Eu não construí essa cidade


Não fui eu quem construiu essa cidade. Sou um mero habitante que caiu aqui por acidente, pela ilusão de que aqui tudo acontecia; de que as pessoas estavam passando para lá e para cá, mas que se esbarravam de vez em quando e começavam a conversar entre si, sem um interesse a mais, sem outra intenção.


Caminho pelas ruas de São Paulo e apenas sinto o vazio dessa falta de interesse coletiva. As palavras na ponta da língua, mas que não passam do bom dia, boa tarde, boa noite, tudo bem, como vai, você tem na cor vermelha, pode ser coca mesmo, dois bilhetes, por favor, essa é a fila pro ônibus, tchau, brigado...

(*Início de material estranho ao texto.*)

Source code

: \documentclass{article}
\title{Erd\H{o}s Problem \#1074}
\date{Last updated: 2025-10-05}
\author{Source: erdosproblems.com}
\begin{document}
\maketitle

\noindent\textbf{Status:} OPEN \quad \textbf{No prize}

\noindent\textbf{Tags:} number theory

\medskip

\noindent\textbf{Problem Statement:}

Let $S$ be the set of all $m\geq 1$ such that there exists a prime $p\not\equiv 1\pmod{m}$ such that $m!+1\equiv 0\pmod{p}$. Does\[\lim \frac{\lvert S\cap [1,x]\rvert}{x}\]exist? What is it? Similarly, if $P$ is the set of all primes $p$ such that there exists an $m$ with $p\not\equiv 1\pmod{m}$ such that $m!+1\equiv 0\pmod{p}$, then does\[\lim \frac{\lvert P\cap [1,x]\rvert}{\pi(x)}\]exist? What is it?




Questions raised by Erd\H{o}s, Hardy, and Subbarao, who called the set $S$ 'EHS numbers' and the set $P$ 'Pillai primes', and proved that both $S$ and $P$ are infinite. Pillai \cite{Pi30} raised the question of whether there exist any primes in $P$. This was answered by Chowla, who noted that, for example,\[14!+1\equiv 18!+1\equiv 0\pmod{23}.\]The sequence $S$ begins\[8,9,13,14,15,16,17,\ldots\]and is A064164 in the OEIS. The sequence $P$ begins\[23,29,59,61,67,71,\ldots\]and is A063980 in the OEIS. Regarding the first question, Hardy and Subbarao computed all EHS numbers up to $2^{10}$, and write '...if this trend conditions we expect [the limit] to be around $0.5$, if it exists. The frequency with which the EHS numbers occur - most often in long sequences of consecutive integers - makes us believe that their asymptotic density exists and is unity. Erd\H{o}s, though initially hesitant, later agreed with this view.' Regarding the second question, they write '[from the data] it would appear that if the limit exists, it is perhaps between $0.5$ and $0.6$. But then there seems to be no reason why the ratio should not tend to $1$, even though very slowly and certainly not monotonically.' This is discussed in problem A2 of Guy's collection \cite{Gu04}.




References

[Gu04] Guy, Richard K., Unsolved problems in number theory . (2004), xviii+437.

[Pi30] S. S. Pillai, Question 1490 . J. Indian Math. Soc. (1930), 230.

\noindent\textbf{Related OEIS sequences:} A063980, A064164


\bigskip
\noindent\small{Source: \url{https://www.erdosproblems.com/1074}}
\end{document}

Andar de carro é ainda pior. Encarando os faróis do carro da frente, os malabaristas nos faróis, as pessoas pedindo por um real para comprar um pão que se transforma em uma garrafa, as buzinas, a pressa para ganhar alguns segundos, segundos que vão simplesmente gastar vidrados em alguma tela de celular, esses que fazem tudo menos aquilo que seus irmãos presos à parede de casa por um fio foram feitos para fazer.

Talvez eu esteja ficando velho demais. Mas eu nasci velho. Um velho que olha para tudo aquilo que está sendo feito em sua volta e se sente ao mesmo tempo inútil e aliviado por estar apenas andando pelas ruas dessa cidade, e não a construindo e a carregando sobre as costas.

A qualquer momento eu posso entrar na rodoviária, comprar uma passagem e ir embora. Todos os dias eu acordo com esse pensamento. Todos os dias eu subo as escadas rolantes da rodoviária e ao invés de continuar, eu paro no meio do caminho para comprar um bilhete para o metrô. E continuo nessa cidade.